Il corpo e l’essenza femminile nelle opere di Gaia di Leo

A Lecce nelle sale dell’Osteria 203 fino al 15 gennaio 2022 per declinare arte e gusto

Antonietta Fulvio

LECCE. È possibile coniugare arte e sapori? è quanto accade nell’Osteria 203 dello chef Michele Micati, a Lecce in viale Lo Re, che periodicamente ospita giovani artisti che vestono di segni e colori le pareti del locale. In un continuum, senza soluzione di continuità, arte e gusto, perché se è vero che è un’esigenza primaria per il corpo alimentarsi lo è altrettanto per l’anima cibarsi di arte e di bellezza. E questi ultimi anni di pandemia hanno dimostrato, se mai ce ne fosse stato bisogno, quanto sia vitale l’apporto delle arti nelle nostre vite. E sicuramente vitali e intrise di energie sono le opere della giovane artista Gaia Di Leo, studentessa al terzo anno dell’Accademia di Belle Arti di Roma, giovane promessa della pittura e del design le cui opere sono in esposizione fino al prossimo 15 gennaio 2022.

Una serie di lavori che spaziano dalle tecniche artistiche più diverse, dalla digital art, alla pittura, alla fotografia stampata su forex su cui l’artista interviene successivamente con acrilici e foglia oro. Tra le opere che è possibile ammirare, troviamo il trittico, ideato per il concorso “Dante Accademy” organizzato dalla galleria Margutta, inedite riletture del poema dantesco realizzate dagli studenti dell’Accademia romana. Non è presente l’opera con la quale Gaia Di Leo ha vinto la sezione dedicata al Purgatorio, ma sono presenti tre tele dove la figura umana, racchiusa su se stessa metafora di dannazione (Inferno), è colta poi in una fase di slancio verso la luce (Purgatorio) fino alla “dematerializzazione” in “Haeven can not” in cui lo spazio pittorico occupato da due grandi ali sulle quali si chiude un’aureola, sintetizza il concetto, rimarcato dalla stessa frase, suggerendo che se l’inferno (spesso) lo viviamo già qui sulla terra possiamo rimandare appunto l’appuntamento con il Paradiso… Le altre opere in mostra indagano il tema del corpo e dell’identità della donna. E mentre orientali atmosfere rievoca l’opera “Me and myself” in cui predominante è il tema dell’essenza femminile, nella serie “Capelli di Venere” l’artista ancora una volta con i suoi acrilici indaga il corpo femminile e il tema dell’erotismo cogliendo la donna in pose sensuali ma mai volgari.

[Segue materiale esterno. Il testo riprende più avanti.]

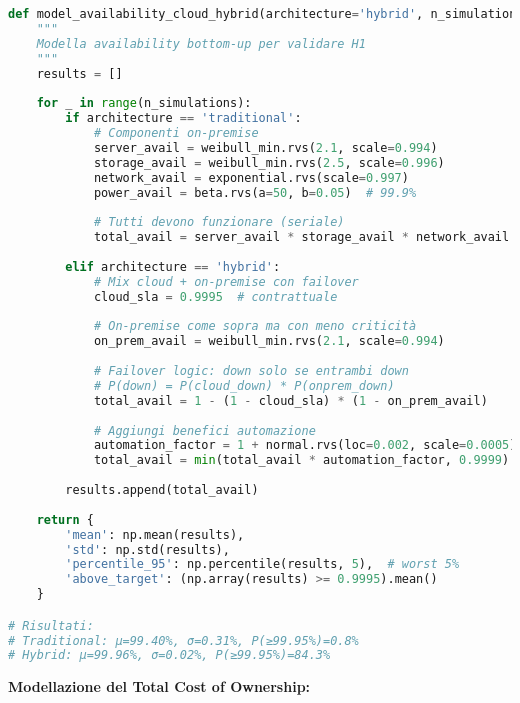 \begin{lstlisting}[language=Python, caption=Modello availability cloud-ibrido]
def model_availability_cloud_hybrid(architecture='hybrid', n_simulations=10000):
    """
    Modella availability bottom-up per validare H1
    """
    results = []
    
    for _ in range(n_simulations):
        if architecture == 'traditional':
            # Componenti on-premise
            server_avail = weibull_min.rvs(2.1, scale=0.994)
            storage_avail = weibull_min.rvs(2.5, scale=0.996)
            network_avail = exponential.rvs(scale=0.997)
            power_avail = beta.rvs(a=50, b=0.05)  # 99.9%
            
            # Tutti devono funzionare (seriale)
            total_avail = server_avail * storage_avail * network_avail * power_avail
            
        elif architecture == 'hybrid':
            # Mix cloud + on-premise con failover
            cloud_sla = 0.9995  # contrattuale
            
            # On-premise come sopra ma con meno criticità
            on_prem_avail = weibull_min.rvs(2.1, scale=0.994)
            
            # Failover logic: down solo se entrambi down
            # P(down) = P(cloud_down) * P(onprem_down)
            total_avail = 1 - (1 - cloud_sla) * (1 - on_prem_avail)
            
            # Aggiungi benefici automazione
            automation_factor = 1 + normal.rvs(loc=0.002, scale=0.0005)
            total_avail = min(total_avail * automation_factor, 0.9999)
            
        results.append(total_avail)
        
    return {
        'mean': np.mean(results),
        'std': np.std(results),
        'percentile_95': np.percentile(results, 5),  # worst 5%
        'above_target': (np.array(results) >= 0.9995).mean()
    }

# Risultati:
# Traditional: μ=99.40%, σ=0.31%, P(≥99.95%)=0.8%
# Hybrid: μ=99.96%, σ=0.02%, P(≥99.95%)=84.3%
\end{lstlisting}

\textbf{Modellazione del Total Cost of Ownership:}

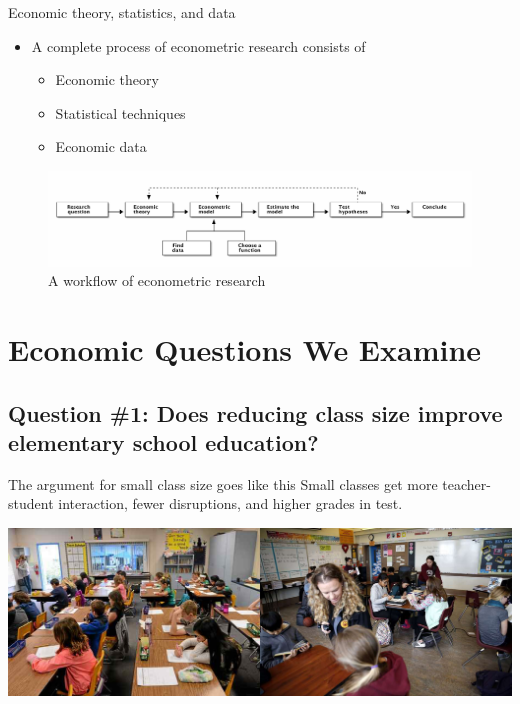 \documentclass[presentation]{beamer}
\begin{document}
\begin{frame}[label={sec:orgb035554}]{Economic theory, statistics, and data}
\begin{itemize}
\item A complete process of econometric research consists of
\begin{itemize}
\item Economic theory
\item Statistical techniques
\item Economic data
\end{itemize}
\end{itemize}

\begin{figure}[htbp]
\centering
\includegraphics[width=1.0\textwidth]{figure/econometric_workflow.png}
\caption{\label{fig:orga839ddb}
A workflow of econometric research}
\end{figure}
\end{frame}


\section{Economic Questions We Examine}
\label{sec:org059bc82}
\setcounter{tocdepth}{1}
\tableofcontents[currentsection]

\subsection*{Question \#1: Does reducing class size improve elementary school education?}
\label{sec:org9fd08aa}

\begin{frame}[label={sec:org9221c45}]{The argument for small class size goes like this}
Small classes get more teacher-student interaction, fewer disruptions,
and higher grades in test. 

\begin{center}
\includegraphics[width=.9\linewidth]{figure/calclassroom_cmp.png}
\end{center}
\end{frame}
\end{document}
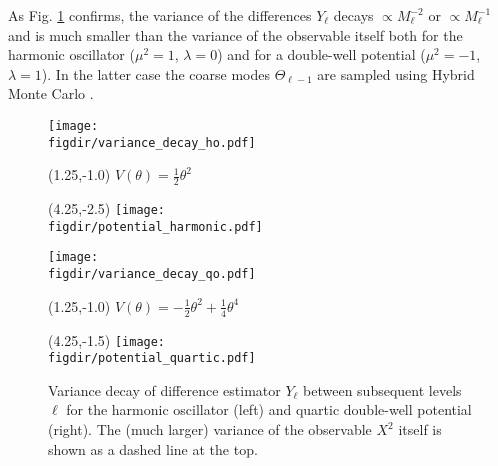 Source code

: \documentclass[11pt]{article}
\newcommand{\figdir}{./figures/}
\begin{document}
As Fig. \ref{fig:quantum_results} confirms, the variance of the differences $Y_\ell$ decays $\propto M_\ell^{-2}$ or $\propto M_\ell^{-1}$ and is much smaller than the variance of the observable itself both for the harmonic oscillator ($\mu^2=1$, $\lambda=0$) and for a double-well potential ($\mu^2=-1$, $\lambda=1$). In the latter case the coarse modes $\Theta_{\ell-1}$ are sampled using Hybrid Monte Carlo \cite{Duane1987}.
\begin{figure}
  \begin{center}
  \begin{minipage}{0.45\linewidth}
    \texttt{[image: \\figdir/variance\_decay\_ho.pdf]}
    \begin{textblock}{4.0}(1.25,-1.0)
      $V(\theta)=\frac{1}{2}\theta^2$
    \end{textblock}
    \begin{textblock}{4.0}(4.25,-2.5)
      \texttt{[image: \\figdir/potential\_harmonic.pdf]}
    \end{textblock}
  \end{minipage}
  \hfill
  \begin{minipage}{0.45\linewidth}
    \texttt{[image: \\figdir/variance\_decay\_qo.pdf]}
    \begin{textblock}{4.0}(1.25,-1.0)
      $V(\theta)=-\frac{1}{2}\theta^2+\frac{1}{4}\theta^4$
    \end{textblock}
    \begin{textblock}{4.0}(4.25,-1.5)
      \texttt{[image: \\figdir/potential\_quartic.pdf]}
    \end{textblock}
  \end{minipage}
  \caption{Variance decay of difference estimator $Y_\ell$ between subsequent levels $\ell$ for the harmonic oscillator (left) and quartic double-well potential (right). The (much larger) variance of the observable $X^2$ itself is shown as a dashed line at the top.}
  \label{fig:quantum_results}
  \end{center}
\end{figure}
\end{document}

A parte la sperimentazione di tecniche e nuovi materiali, come la stampa su plexigas e le installazioni luminose, sono davvero intriganti, e denotano una forte personalità, i lavori in cui Gaia Di Leo ritrae se stessa compiendo una trasposizione da soggetto a oggetto d’arte. In “fade” (stampa su tela) interviene con acrilici e foglia d’oro che, quasi come una pioggia, copre particolari del corpo di una contemporanea “Danae” mentre in “Origin” e “Origin in Ne” (con un particolare effetto luminoso che trasforma l’opera in oggetto di design) è la donna a ricevere la “mela” del peccato ribaltando il concetto atavico che associa la tentazione al genere femminile.
In “Holy me”, immagine che è anche stata utilizzata per il progetto “Le vittime del silenzio” (campagna di sensibilizzazione contro la violenza di genere), la posa dell’artista è raggomitolata mentre la testa è circondata da una sorta di aureola fatta di ideogrammi, segni che alludono al simbolico e alla creatività che avvolge la figura femminile: una donna che si abbraccia, dunque, perché è una donna che si ama, conditio sine qua non per l’autodeterminazione. In fondo amore genera amore e solo amando se stessi si può arrivare ad amare anche gli altri.